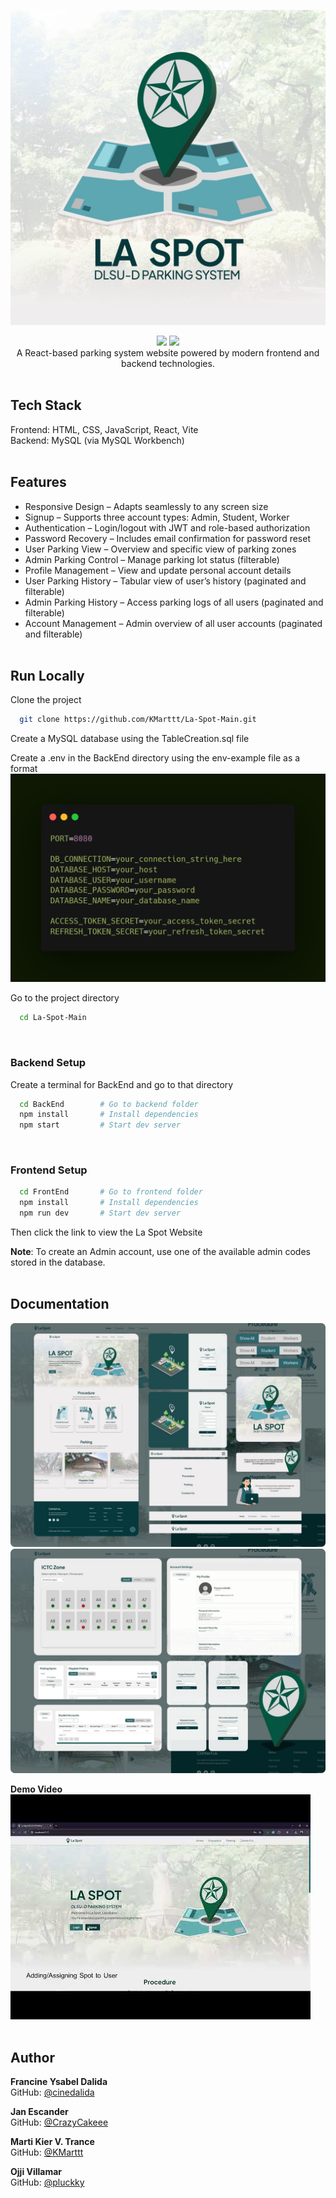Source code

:![Logo](README-Images/logo.jpg)

<p align="center">
  <img src="https://img.shields.io/github/last-commit/KMarttt/La-Spot-Main" />
  <img src="https://img.shields.io/github/languages/code-size/KMarttt/La-Spot-Main" /><br>
  A React-based parking system website powered by modern frontend and backend technologies.<br><br>
</p>

## Tech Stack

Frontend: HTML, CSS, JavaScript, React, Vite  
Backend: MySQL (via MySQL Workbench)
<br><br>

## Features

- Responsive Design – Adapts seamlessly to any screen size
- Signup – Supports three account types: Admin, Student, Worker
- Authentication – Login/logout with JWT and role-based authorization
- Password Recovery – Includes email confirmation for password reset
- User Parking View – Overview and specific view of parking zones
- Admin Parking Control – Manage parking lot status (filterable)
- Profile Management – View and update personal account details
- User Parking History – Tabular view of user’s history (paginated and filterable)
- Admin Parking History – Access parking logs of all users (paginated and filterable)
- Account Management – Admin overview of all user accounts (paginated and filterable)
  <br><br>

## Run Locally

Clone the project

```bash
  git clone https://github.com/KMarttt/La-Spot-Main.git
```

Create a MySQL database using the TableCreation.sql file

Create a .env in the BackEnd directory using the env-example file as a format  
![Carbon](README-Images/carbon.png)

Go to the project directory

```bash
  cd La-Spot-Main
```

<br>

### Backend Setup

Create a terminal for BackEnd and go to that directory

```bash
  cd BackEnd        # Go to backend folder
  npm install       # Install dependencies
  npm start         # Start dev server
```

<br>

### Frontend Setup

```bash
  cd FrontEnd       # Go to frontend folder
  npm install       # Install dependencies
  npm run dev       # Start dev server
```

Then click the link to view the La Spot Website

**Note**: To create an Admin account, use one of the available admin codes stored in the database.
<br><br>

## Documentation

![Documentation1](README-Images/doc1.jpg)
![Documentation2](README-Images/doc2.jpg)
<br>

**Demo Video**  
[![Demo](README-Images/video-picture.jpg)](https://www.youtube.com/watch?v=Kud7pHdQtlI)
<br><br>

## Author

**Francine Ysabel Dalida**  
GitHub: [@cinedalida](https://github.com/cinedalida)

**Jan Escander**  
GitHub: [@CrazyCakeee](https://github.com/CrazyCakeee)

**Marti Kier V. Trance**  
GitHub: [@KMarttt](https://github.com/KMarttt)

**Ojji Villamar**  
GitHub: [@pluckky](https://github.com/pluckky)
◇ ◇ ◇ ◇ ◇
# Instructions for the task
Tell how many lines of the data include the word "paginated", without any other words.

# Exercise answer
3